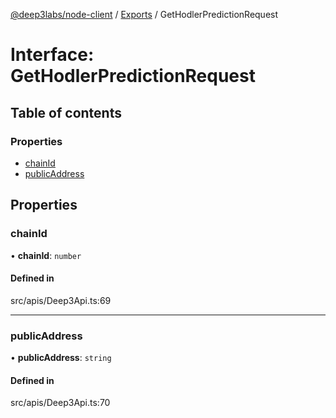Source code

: [@deep3labs/node-client](../README.md) / [Exports](../modules.md) / GetHodlerPredictionRequest

# Interface: GetHodlerPredictionRequest

## Table of contents

### Properties

- [chainId](GetHodlerPredictionRequest.md#chainid)
- [publicAddress](GetHodlerPredictionRequest.md#publicaddress)

## Properties

### chainId

• **chainId**: `number`

#### Defined in

src/apis/Deep3Api.ts:69

___

### publicAddress

• **publicAddress**: `string`

#### Defined in

src/apis/Deep3Api.ts:70
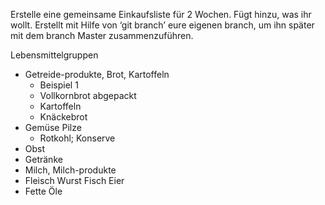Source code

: Erstelle eine gemeinsame Einkaufsliste für 2 Wochen.
Fügt hinzu, was ihr wollt. Erstellt mit Hilfe von ‘git branch’ eure eigenen branch, um ihn später mit dem branch Master zusammenzuführen.


Lebensmittelgruppen

- Getreide-produkte, Brot, Kartoffeln
  - Beispiel 1
  - Vollkornbrot abgepackt
  - Kartoffeln
  - Knäckebrot
- Gemüse Pilze
  - Rotkohl; Konserve
- Obst
- Getränke
- Milch, Milch-produkte
- Fleisch Wurst Fisch Eier
- Fette Öle
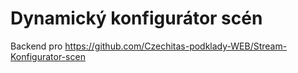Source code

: # Dynamický konfigurátor scén

Backend pro https://github.com/Czechitas-podklady-WEB/Stream-Konfigurator-scen
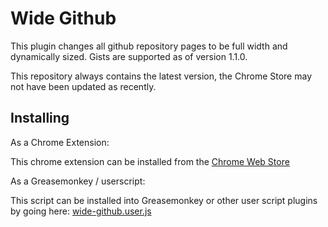 Wide Github
===========

This plugin changes all github repository pages to be full width and dynamically sized. Gists are supported as of version 1.1.0.

This repository always contains the latest version, the Chrome Store may not have been updated as recently.

Installing
----------

As a Chrome Extension:

This chrome extension can be installed from the [Chrome Web Store](https://chrome.google.com/webstore/detail/wide-github/kaalofacklcidaampbokdplbklpeldpj)

As a Greasemonkey / userscript:

This script can be installed into Greasemonkey or other user script plugins by going here: [wide-github.user.js](https://raw.githubusercontent.com/xthexder/wide-github/master/wide-github.user.js)
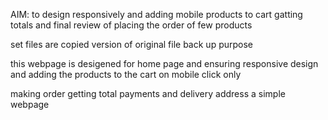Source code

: AIM: to design responsively and adding mobile products to cart gatting totals and final review of placing the order of few products

set files are copied version of original file back up purpose 


this webpage is desigened for home page and ensuring responsive design 
and adding the products to the cart on mobile click only 


making order getting total payments and delivery address 
a simple webpage 


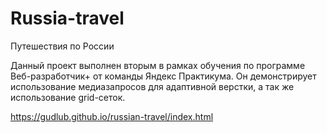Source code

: # Russia-travel

Путешествия по России

Данный проект выполнен вторым в рамках обучения по программе Веб-разработчик+ от команды Яндекс Практикума. Он демонстрирует использование медиазапросов для адаптивной верстки, а так же использование grid-сеток.

https://gudlub.github.io/russian-travel/index.html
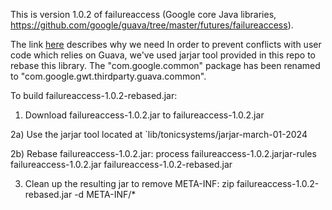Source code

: This is version 1.0.2 of failureaccess (Google core Java libraries,
https://github.com/google/guava/tree/master/futures/failureaccess).

The link 
[here](https://github.com/google/guava/blob/5f7750959a391e78ae17165921933b78a3a815d5/futures/failureaccess/pom.xml#L14) 
describes why we need 
In order to prevent conflicts with user code which relies on Guava,
we've used jarjar tool provided in this repo to rebase this library.
The "com.google.common" package has been renamed to
"com.google.gwt.thirdparty.guava.common".

To build failureaccess-1.0.2-rebased.jar:

1) Download failureaccess-1.0.2.jar to failureaccess-1.0.2.jar

2a) Use the jarjar tool located at `lib/tonicsystems/jarjar-march-01-2024

2b) Rebase failureaccess-1.0.2.jar:
    <jarjar command> process failureaccess-1.0.2.jarjar-rules failureaccess-1.0.2.jar failureaccess-1.0.2-rebased.jar

3) Clean up the resulting jar to remove META-INF:
    zip failureaccess-1.0.2-rebased.jar -d META-INF/*
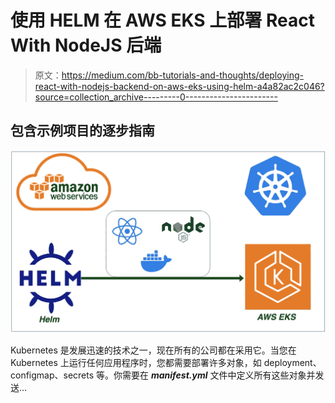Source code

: # 使用 HELM 在 AWS EKS 上部署 React With NodeJS 后端

> 原文：<https://medium.com/bb-tutorials-and-thoughts/deploying-react-with-nodejs-backend-on-aws-eks-using-helm-a4a82ac2c046?source=collection_archive---------0----------------------->

## 包含示例项目的逐步指南

![](img/a89577270ecc8b706adf7af23323eaeb.png)

Kubernetes 是发展迅速的技术之一，现在所有的公司都在采用它。当您在 Kubernetes 上运行任何应用程序时，您都需要部署许多对象，如 deployment、configmap、secrets 等。你需要在 ***manifest.yml*** 文件中定义所有这些对象并发送…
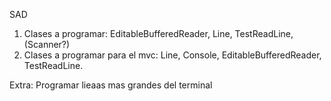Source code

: SAD
 1) Clases a programar: EditableBufferedReader, Line, TestReadLine, (Scanner?)
 2) Clases a programar para el mvc: Line, Console, EditableBufferedReader, TestReadLine.

Extra: Programar lieaas mas grandes del terminal

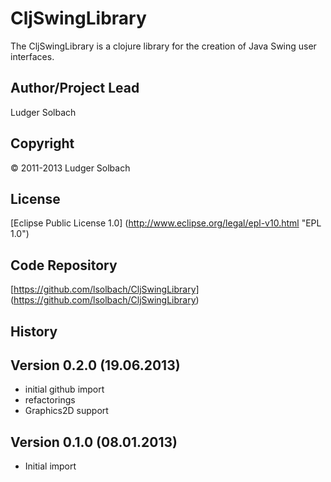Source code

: CljSwingLibrary
==============
The CljSwingLibrary is a clojure library for the creation of Java Swing user interfaces.

Author/Project Lead
-------------------
Ludger Solbach

Copyright
---------
© 2011-2013 Ludger Solbach

License
-------
[Eclipse Public License 1.0] (http://www.eclipse.org/legal/epl-v10.html "EPL 1.0")

Code Repository
---------------
[https://github.com/lsolbach/CljSwingLibrary] (https://github.com/lsolbach/CljSwingLibrary)

History
-------

Version 0.2.0 (19.06.2013)
--------------------------
* initial github import
* refactorings
* Graphics2D support

Version 0.1.0 (08.01.2013)
--------------------------
* Initial import

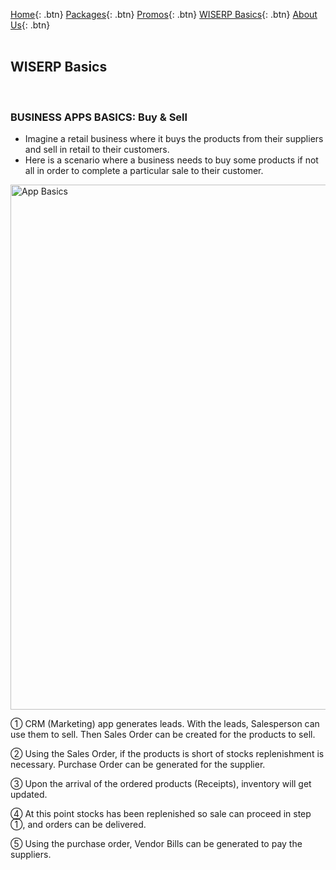 [Home](https://wiserp-ph.github.io/wiserp){: .btn}
[Packages](https://wiserp-ph.github.io/wiserp/packages){: .btn}
[Promos](https://wiserp-ph.github.io/wiserp/promos){: .btn}
[WISERP Basics](https://wiserp-ph.github.io/wiserp/wiserp_basics){: .btn}
[About Us](https://wiserp-ph.github.io/wiserp/about){: .btn}
<br/>
<br/>

## WISERP Basics 
<br/>


### **BUSINESS APPS BASICS: Buy & Sell**

- Imagine a retail business where it buys the products from their suppliers and sell in retail to their customers.
- Here is a scenario where a business needs to buy some products if not all in order to complete a particular sale to their customer.

<img src="https://raw.githubusercontent.com/WISERP-PH/wiserp/gh-pages/images/buy_n_sell.png" alt="App Basics" width="840">

①  CRM (Marketing) app generates leads. With the leads, Salesperson can use them to sell. Then Sales Order can be created for the products to sell. 

②  Using the Sales Order, if the products is short of stocks replenishment is necessary. Purchase Order can be generated for the supplier. 

③  Upon the arrival of the ordered products (Receipts), inventory will get updated. 

④  At this point stocks has been replenished so sale can proceed in step ①, and orders can be delivered.

⑤  Using the purchase order, Vendor Bills can be generated to pay the suppliers. 
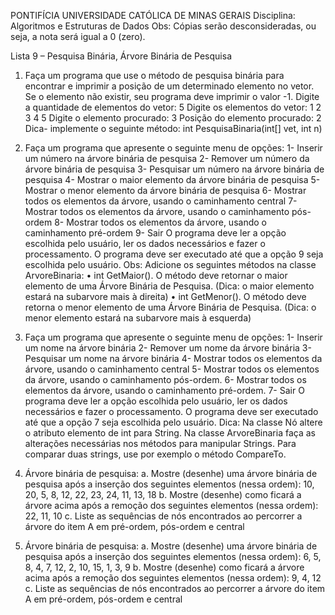 PONTIFÍCIA UNIVERSIDADE CATÓLICA DE MINAS GERAIS
Disciplina: Algoritmos e Estruturas de Dados
Obs: Cópias serão desconsideradas, ou seja, a nota será igual a 0 (zero).

Lista 9 – Pesquisa Binária, Árvore Binária de Pesquisa

1) Faça um programa que use o método de pesquisa binária para encontrar e imprimir a posição de um
determinado elemento no vetor. Se o elemento não existir, seu programa deve imprimir o valor -1.
Digite a quantidade de elementos do vetor: 5
Digite os elementos do vetor: 1 2 3 4 5
Digite o elemento procurado: 3
Posição do elemento procurado: 2
Dica- implemente o seguinte método: int PesquisaBinaria(int[] vet, int n)


2) Faça um programa que apresente o seguinte menu de opções:
1- Inserir um número na árvore binária de pesquisa
2- Remover um número da árvore binária de pesquisa
3- Pesquisar um número na árvore binária de pesquisa
4- Mostrar o maior elemento da árvore binária de pesquisa
5- Mostrar o menor elemento da árvore binária de pesquisa
6- Mostrar todos os elementos da árvore, usando o caminhamento central
7- Mostrar todos os elementos da árvore, usando o caminhamento pós-ordem
8- Mostrar todos os elementos da árvore, usando o caminhamento pré-ordem
9- Sair
O programa deve ler a opção escolhida pelo usuário, ler os dados necessários e fazer o processamento. O programa
deve ser executado até que a opção 9 seja escolhida pelo usuário.
Obs: Adicione os seguintes métodos na classe ArvoreBinaria:
• int GetMaior(). O método deve retornar o maior elemento de uma Árvore Binária de Pesquisa.
(Dica: o maior elemento estará na subarvore mais à direita)
• int GetMenor(). O método deve retorna o menor elemento de uma Árvore Binária de Pesquisa. (Dica: o
menor elemento estará na subarvore mais à esquerda)


3) Faça um programa que apresente o seguinte menu de opções:
1- Inserir um nome na árvore binária
2- Remover um nome da árvore binária
3- Pesquisar um nome na árvore binária
4- Mostrar todos os elementos da árvore, usando o caminhamento central
5- Mostrar todos os elementos da árvore, usando o caminhamento pós-ordem.
6- Mostrar todos os elementos da árvore, usando o caminhamento pré-ordem.
7- Sair
O programa deve ler a opção escolhida pelo usuário, ler os dados necessários e fazer o processamento. O programa
deve ser executado até que a opção 7 seja escolhida pelo usuário.
Dica: Na classe Nó altere o atributo elemento de int para String. Na classe ArvoreBinaria faça as alterações necessárias
nos métodos para manipular Strings. Para comparar duas strings, use por exemplo o método CompareTo.


4) Árvore binária de pesquisa:
a. Mostre (desenhe) uma árvore binária de pesquisa após a inserção dos seguintes elementos (nessa
ordem): 10, 20, 5, 8, 12, 22, 23, 24, 11, 13, 18
b. Mostre (desenhe) como ficará a árvore acima após a remoção dos seguintes elementos (nessa ordem):
22, 11, 10
c. Liste as sequências de nós encontrados ao percorrer a árvore do item A em pré-ordem, pós-ordem e
central
	
	
5) Árvore binária de pesquisa:
a. Mostre (desenhe) uma árvore binária de pesquisa após a inserção dos seguintes elementos (nessa
ordem): 6, 5, 8, 4, 7, 12, 2, 10, 15, 1, 3, 9
b. Mostre (desenhe) como ficará a árvore acima após a remoção dos seguintes elementos (nessa ordem): 9,
4, 12
c. Liste as sequências de nós encontrados ao percorrer a árvore do item A em pré-ordem, pós-ordem e
central
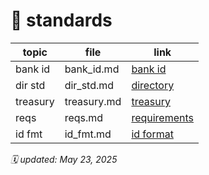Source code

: # 📏 standards

| topic      | file         | link                  |
|------------|--------------|-----------------------|
| bank id    | bank_id.md   | [bank id](./bank_id.md) |
| dir std    | dir_std.md   | [directory](./dir_std.md) |
| treasury   | treasury.md  | [treasury](./treasury.md) |
| reqs       | reqs.md      | [requirements](./reqs.md) |
| id fmt     | id_fmt.md    | [id format](./id_fmt.md) |

_🗓️ updated: May 23, 2025_
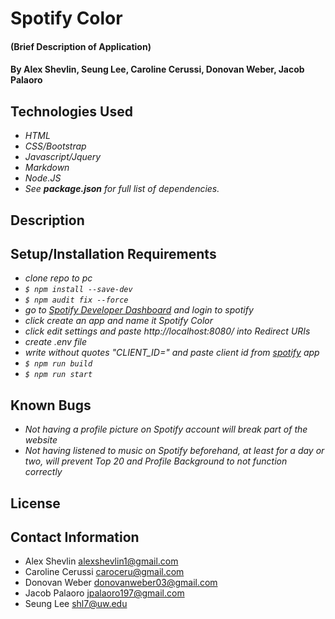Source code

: # Spotify Color 

#### (Brief Description of Application)

#### By Alex Shevlin, Seung Lee, Caroline Cerussi, Donovan Weber, Jacob Palaoro

## Technologies Used

* _HTML_
* _CSS/Bootstrap_
* _Javascript/Jquery_
* _Markdown_
* _Node.JS_
* _See **package.json** for full list of dependencies._

## Description

## Setup/Installation Requirements

* _clone repo to pc_
* _`$ npm install --save-dev`_
* _`$ npm audit fix --force`_
* _go to [Spotify Developer Dashboard](https://developer.spotify.com/dashboard) and login to spotify_
* _click create an app and name it Spotify Color_
* _click edit settings and paste http://localhost:8080/ into Redirect URIs_
* _create .env file_
* _write without quotes "CLIENT_ID=" and paste client id from [spotify](https://developer.spotify.com/dashboard) app_
* _`$ npm run build`_
* _`$ npm run start`_

## Known Bugs

* _Not having a profile picture on Spotify account will break part of the website_
* _Not having listened to music on Spotify beforehand, at least for a day or two, will prevent Top 20 and Profile Background to not function correctly_

## License

## Contact Information

* Alex Shevlin <alexshevlin1@gmail.com>
* Caroline Cerussi <caroceru@gmail.com>
* Donovan Weber <donovanweber03@gmail.com>
* Jacob Palaoro <jpalaoro197@gmail.com>
* Seung Lee <shl7@uw.edu>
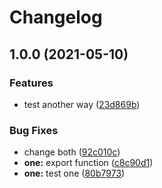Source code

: # Changelog

## 1.0.0 (2021-05-10)


### Features

* test another way ([23d869b](https://www.github.com/hugomrdias/mono-release/commit/23d869b250a4e1f214e0a4471199f78a3a0919eb))


### Bug Fixes

* change both ([92c010c](https://www.github.com/hugomrdias/mono-release/commit/92c010cf5455f877d4bc4b268008603a585fecc9))
* **one:** export function ([c8c90d1](https://www.github.com/hugomrdias/mono-release/commit/c8c90d18c966fafa58e2349b53a3c25dc337ae7a))
* **one:** test one ([80b7973](https://www.github.com/hugomrdias/mono-release/commit/80b7973c870ba03da64b767e35219fd0ccfea62a))
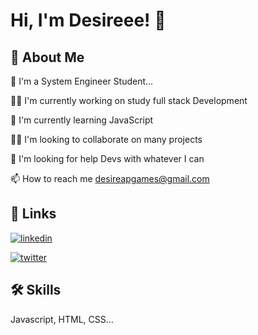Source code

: 
# Hi, I'm Desireee! 👋


## 🚀 About Me
🌱 I'm a System Engineer Student...

👩‍💻 I'm currently working on study full stack Development

🧠 I'm currently learning JavaScript

👯‍♀️ I'm looking to collaborate on many projects 

🤔 I'm looking for help Devs with whatever I can

📫 How to reach me desireapgames@gmail.com




## 🔗 Links


[![linkedin](https://img.shields.io/badge/linkedin-0A66C2?style=for-the-badge&logo=linkedin&logoColor=white)](https://www.linkedin.com/in/duvan-marin/)

[![twitter](https://img.shields.io/badge/twitter-1DA1F2?style=for-the-badge&logo=twitter&logoColor=white)](https://twitter.com/)


## 🛠 Skills
Javascript, HTML, CSS...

================================

▸ WHAT THIS TASK INVOLVES: Copy each line from the entries above that has the word "estará" in it.

▸ WRITTEN ANSWER:
(Dica: o maior elemento estará na subarvore mais à direita)
menor elemento estará na subarvore mais à esquerda)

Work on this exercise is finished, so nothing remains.